Quanto à comissão brasileira do Oscar: não conheço pessoalmente Helvécio Ratton, embora conheça a integridade do seu trabalho. Também não sou amigo pessoal de Gustavo Dahl, mas acho o seu esforço pela democratização das leis do audiovisual extremamente importante. Sou amigo de Andrucha Waddington, sim, como de tantos outros diretores do cinema brasileiro. Não sou próximo de Luiz Carlos Merten, embora seja seu leitor e aprecie seu olhar. Como a grande maioria dos cineastas brasileiros, admiro a luta de José Carlos Avellar por um cinema brasileiro plural. Espanta-me que pessoas desse nível ético e profissional tenham sido chamadas de "críticos-carneiros" neste mesmo caderno, em texto publicado em 6 de novembro, na pág. C2, com o título "Cinema brasileiro despedaçado".
Diferentemente do que uma revista semanal afirmou, não estamos produzindo projetos de membros da comissão julgadora, e sim, só neste ano, o novo documentário de Eduardo Coutinho ("Edifício Máster"), o novo documentário de Nelson Pereira dos Santos ("Meu Compadre Zé Keti"), o documentário de Sérgio Machado sobre Mário Peixoto ("Onde a Terra Acaba"), o primeiro longa-metragem de Karim Aïnouz ("Madame Satã"), e estamos co-produzindo "Cidade de Deus", de Fernando Meirelles e Kátia Lund. Projetos que, como se vê, não são exatamente exemplos de cinema comercial -embora alguns desses tenham grande possibilidade de dialogar com o público. Mais importante: são todos filmes que propõem a transformação do Brasil numa sociedade mais aberta e democrática.

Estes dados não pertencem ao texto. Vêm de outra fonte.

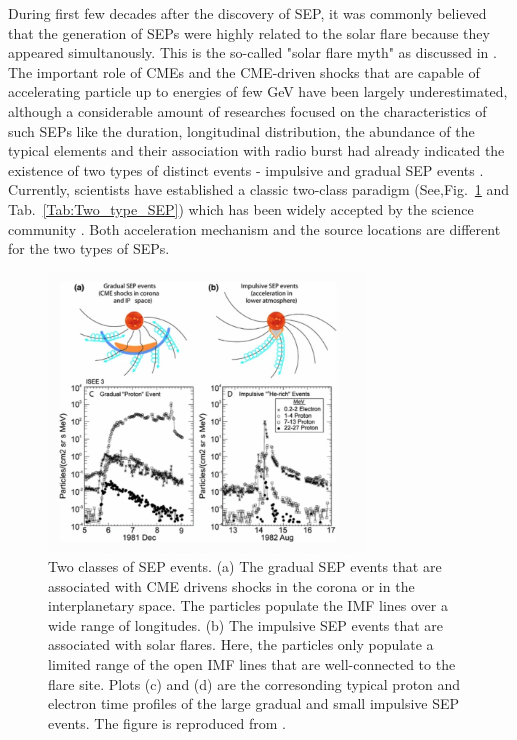 During first few decades after the discovery of \ac{SEP}, it was commonly believed that the generation of \acp{SEP} were highly related to the solar flare because they appeared simultanously. This is the so-called "solar flare myth" as discussed in \citep{gosling1993the}. The important role of \acp{CME} and the \ac{CME}-driven shocks that are capable of accelerating particle up to energies of few GeV have been largely underestimated,
 although a considerable amount of researches focused on the characteristics of such \acp{SEP} like the duration, longitudinal distribution, the abundance of the typical elements and their association with radio burst had already indicated the existence of two types of distinct events - impulsive and gradual \ac{SEP} events \citep{kahler1978prompt,kahler1984associations,cliver1982injection,cane1986two, reames1988ApJ}.
Currently, scientists have established a classic two-class paradigm (See,Fig.~\ref{Fig:two_type_SEP} and Tab.~\ref{Tab:Two_type_SEP}) which has been widely accepted by the science community \citep{kallenrode2003current, reames2013two,Desai_Diacalone2016LRSP, Reames2021LNP}. Both acceleration mechanism and the source locations are different for the two types of \acp{SEP}.
\begin{figure}[!htb]
	\centering
	\includegraphics[width = 0.75\textwidth]{images/SEP_two_type.png}
	\caption[Two types of Solar energetic particle (SEP) event]{Two classes of \ac{SEP} events. (a) The gradual \ac{SEP} events that are associated with \ac{CME} drivens shocks in the corona or in the interplanetary space. The particles populate the \ac{IMF} lines over a wide range of longitudes. (b) The impulsive \ac{SEP} events that are associated with solar flares. Here, the particles only populate a limited range of the open \ac{IMF} lines that are well-connected to the flare site. Plots (c) and (d) are the corresonding typical proton and electron time profiles of the large gradual and small impulsive SEP events. The figure is reproduced from \citet{Desai_Diacalone2016LRSP}.}
	\label{Fig:two_type_SEP}
\end{figure}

Resta a pergunta principal, que deveria ir muito além dos gostos pessoais das torcidas uniformizadas: como escolher um filme de um país para concorrer ao Oscar? Taiwan respondeu a essa pergunta com inteligência no ano passado. "As Coisas Simples da Vida", de Edward Yang, entrou e foi premiado na competição oficial de Cannes, enquanto "O Tigre e o Dragão", de Ang Lee, foi mostrado "hors-concours". Na hora de escolher o filme para o Oscar, Taiwan optou por "O Tigre e o Dragão". E ganhou. Qual dos dois era o melhor filme? Depende do ponto de vista. O crítico da revista "Time" apontou "O Tigre e o Dragão" como melhor filme do ano. Já a imprensa européia preferiu "As Coisas Simples da Vida". O fato é que os dois filmes tinham inúmeras qualidades. Mas é inegável que "As Coisas Simples da Vida" tinha o perfil ideal para Cannes e "O Tigre e o Dragão", para o Oscar. Por sorte, existem dezenas de festivais e competições em que filmes diferentes podem se exprimir de forma adequada.

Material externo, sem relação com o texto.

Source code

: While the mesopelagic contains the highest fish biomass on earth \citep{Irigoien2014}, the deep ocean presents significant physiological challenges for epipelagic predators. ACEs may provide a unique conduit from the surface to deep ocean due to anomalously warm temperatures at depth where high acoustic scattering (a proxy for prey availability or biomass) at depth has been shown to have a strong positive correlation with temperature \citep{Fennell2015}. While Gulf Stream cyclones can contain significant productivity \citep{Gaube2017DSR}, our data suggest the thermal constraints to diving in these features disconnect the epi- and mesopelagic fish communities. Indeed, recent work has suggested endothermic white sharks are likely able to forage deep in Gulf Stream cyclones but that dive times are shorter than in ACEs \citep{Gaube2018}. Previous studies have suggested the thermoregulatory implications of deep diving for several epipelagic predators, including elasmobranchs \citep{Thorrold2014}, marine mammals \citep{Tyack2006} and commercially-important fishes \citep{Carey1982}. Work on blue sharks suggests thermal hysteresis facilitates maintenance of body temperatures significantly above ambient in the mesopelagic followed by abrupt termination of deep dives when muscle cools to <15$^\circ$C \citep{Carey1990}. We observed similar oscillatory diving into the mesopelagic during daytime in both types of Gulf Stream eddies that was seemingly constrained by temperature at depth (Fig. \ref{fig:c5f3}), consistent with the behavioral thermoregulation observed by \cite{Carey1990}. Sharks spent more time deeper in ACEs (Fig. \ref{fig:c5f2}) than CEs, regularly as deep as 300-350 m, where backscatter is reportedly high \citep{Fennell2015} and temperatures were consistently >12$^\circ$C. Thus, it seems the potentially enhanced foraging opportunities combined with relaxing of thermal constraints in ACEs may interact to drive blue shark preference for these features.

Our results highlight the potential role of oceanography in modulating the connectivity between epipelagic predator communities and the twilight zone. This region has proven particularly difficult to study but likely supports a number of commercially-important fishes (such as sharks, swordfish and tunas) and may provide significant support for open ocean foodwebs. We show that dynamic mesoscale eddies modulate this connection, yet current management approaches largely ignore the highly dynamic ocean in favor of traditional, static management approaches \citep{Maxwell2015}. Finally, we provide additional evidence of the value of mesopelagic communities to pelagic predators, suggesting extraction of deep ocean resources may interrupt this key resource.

O que está em jogo, neste momento, é justamente a não-aceitação de um cinema brasileiro diversificado, com vertentes plurais. Numa ação entre amigos, tenta-se dividir o mundo em dois campos, os fiéis e os infiéis. Já se ouviu esse discurso antes na televisão: você só pode estar a favor ou contra. É a mesma visão redutora que tentam impor agora, aqui.